Give us some ideas on how to do that integration.

“Establishing some form of integrated analysis and development environment, with cutting edge computing tools, can help us to optimize common activities. As a result, we’ll have more time to spend on more complex science problems, like understanding causes of land change. We need an environment that provides us flexibility within rapidly evolving technology cycles, and agility to continue flying the plane while building it out. We need an analysis environment that can stimulate imaginative thinking. And finally, we’ll need to pursue this strategy all while striking a balance between science and engineering needs across the branch. That is, science often looks to answer ‘why,’ and engineering ‘how.’ While these are highly interconnected in practice, they involve different ways of thinking. Science tends to be more exploratory and iterative by nature, with more uncertainties, compared to engineering. To sum up, none of these lofty sounding ideas will go anywhere unless we put people first. So, I do hope that the Science staff is excited about our prospects.”

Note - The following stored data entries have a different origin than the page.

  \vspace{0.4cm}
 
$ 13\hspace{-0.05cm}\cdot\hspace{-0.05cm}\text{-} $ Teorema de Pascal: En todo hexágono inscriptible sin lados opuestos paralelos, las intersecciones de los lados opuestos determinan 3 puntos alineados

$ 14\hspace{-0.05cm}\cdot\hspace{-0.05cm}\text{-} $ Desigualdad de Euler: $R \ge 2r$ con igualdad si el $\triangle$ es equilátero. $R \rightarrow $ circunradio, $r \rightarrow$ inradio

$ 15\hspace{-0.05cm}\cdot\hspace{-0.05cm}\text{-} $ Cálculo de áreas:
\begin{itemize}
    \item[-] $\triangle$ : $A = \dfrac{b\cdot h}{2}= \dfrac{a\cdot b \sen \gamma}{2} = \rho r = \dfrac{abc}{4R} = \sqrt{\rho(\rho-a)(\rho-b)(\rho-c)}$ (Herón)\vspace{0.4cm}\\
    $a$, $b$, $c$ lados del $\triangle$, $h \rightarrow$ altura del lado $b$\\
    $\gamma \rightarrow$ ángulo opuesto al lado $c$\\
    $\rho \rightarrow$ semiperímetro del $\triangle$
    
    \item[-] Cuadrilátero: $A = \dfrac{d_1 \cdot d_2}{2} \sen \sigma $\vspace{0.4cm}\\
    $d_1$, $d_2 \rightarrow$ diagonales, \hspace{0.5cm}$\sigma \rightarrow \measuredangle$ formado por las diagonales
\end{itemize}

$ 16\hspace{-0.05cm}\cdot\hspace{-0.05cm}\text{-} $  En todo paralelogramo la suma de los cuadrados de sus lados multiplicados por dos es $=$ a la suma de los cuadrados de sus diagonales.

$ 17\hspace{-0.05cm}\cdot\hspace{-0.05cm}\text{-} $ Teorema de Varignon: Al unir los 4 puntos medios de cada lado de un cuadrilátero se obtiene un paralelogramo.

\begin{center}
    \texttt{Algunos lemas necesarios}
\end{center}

When you were here as acting deputy director, you said you thought there was a cultural divide between the rapidly evolving IT community and traditional domain scientists, where each side has a unique philosophy and uses different jargon. Do you intend to enable a dialogue between the two on that?

“From what I’ve seen, this perception applies across USGS and well beyond. I think a good start is to set up a strong working relationship between ISAB and DCS people. I also expect many more training opportunities to come online, but folks will also need to step up to the challenge of embracing the new tech. And perhaps most critically, we need to be recruiting a good mix of ‘data science’ and domain science skills through any means available to us, be it Federal, post-doc, contracting—on and off-site. The field of data science has been tremendously hyped over the past several years, seeing different sectors grapple with defining it. Some have argued that it boils down to doing high-powered statistical analysis, and in some ways, I think that’s a fair characterization. To me, the most defining quality of data science is having the ability to effectively apply the latest tech from HPC, database, visualization, cloud and AI/ML, to data-driven solutions for science problems.”

Again, give us an example of what you’re talking about.

“A good example of this is the numerical simulation methods used to better understand the effects of data uncertainty that propagate through non-linear physical models. By the way, numerical simulation is a fair analogy to understand how deep learning works. And it’s finding ways to creatively communicate these kinds of analogies across the sciences that can go a long way to bridging the jargon and culture gap.”

How do you hope to see the use of machine learning and artificial intelligence algorithms ingrained in the science we do at EROS?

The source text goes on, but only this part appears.